Smartpay first half profit slumps 90%
Net profit plummet due to losing a major wholesale contract last year.
Net profit plummet due to losing a major wholesale contract last year.
Smartpay Holdings [NZX: SPY], the listed payment terminal supplier, reported a 90% slump in first half profit and is in the process of rebuilding its business after losing a major wholesale contract last year.
In the six months ended September 30 net profit fell to $143,000 (or 0.08 cents per share) from $1.5 million (0.87 cents per share), a year earlier. Earnings before interest, tax, depreciation, amortisation and other charges sank 23% to $3.7 million on a 16% drop in revenue to $9.9 million, the Auckland-based company said in a statement.
At its annual meeting in September, Smartpay said earnings would probably decline to between $8 million to $8.5 million in the year ending March 31, 2016, from $9.2 million in 2015. The company didn't mention annual guidance in today's release.
"The result here represents the culmination of some challenges we faced and the tough decisions we had to make to move our business forward," the statement said. "The outcomes of these decisions, while not apparent in this period's results, are now showing clear progress and growth. While not yet evident in these half-year results, we expect this growth will be clear when we report our full-year results."

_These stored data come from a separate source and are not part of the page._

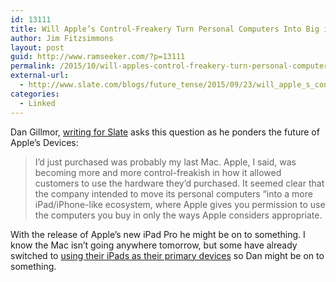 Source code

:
```yaml
---
id: 13111
title: Will Apple’s Control-Freakery Turn Personal Computers Into Big iPhones?
author: Jim Fitzsimmons
layout: post
guid: http://www.ramseeker.com/?p=13111
permalink: /2015/10/will-apples-control-freakery-turn-personal-computers-into-big-iphones/
external-url:
  - http://www.slate.com/blogs/future_tense/2015/09/23/will_apple_s_control_freakery_turn_personal_computers_into_big_iphones.html
categories:
  - Linked
---
```

Dan Gillmor, [writing for Slate][1] asks this question as he ponders the future of Apple&#8217;s Devices:

> I&#8217;d just purchased was probably my last Mac. Apple, I said, was becoming more and more control-freakish in how it allowed customers to use the hardware they&#8217;d purchased. It seemed clear that the company intended to move its personal computers “into a more iPad/iPhone-like ecosystem, where Apple gives you permission to use the computers you buy in only the ways Apple considers appropriate. 

With the release of Apple&#8217;s new iPad Pro he might be on to something. I know the Mac isn&#8217;t going anywhere tomorrow, but some have already switched to [using their iPads as their primary devices][2] so Dan might be on to something.

 [1]: http://www.slate.com/blogs/future_tense/2015/09/23/will_apple_s_control_freakery_turn_personal_computers_into_big_iphones.html
 [2]: https://www.macstories.net/stories/ios-8-changed-how-i-work-on-my-iphone-and-ipad/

Smartpay anticipated the revenue loss when it decided to sell directly to Australia's taxi industry at the expense of its major wholesale contract, which ended in December last year. Since then, the company has been focused on developing its Australian TaxiPOS taxi payments business in the first half, and had made “substantial progress in growing this revenue and profit line,” it said.
"To date we have deployed and are earning revenue from over 1500 taxi terminals under our new model and have a substantial pipeline of opportunities which we expect will contribute to the ongoing growth of our Australian business."
Smartpay needs about 3000 terminals to replace revenue from its previous contract, with 1500 terminals representing about 7% of the Australian taxi market.
The company identified potential mergers and acquisitions among its strategies to reshape the business, saying it has a number of opportunities under consideration.
The board didn't declare a dividend.
The shares fell 6.7% to 14 cents, and have dropped 25% this year.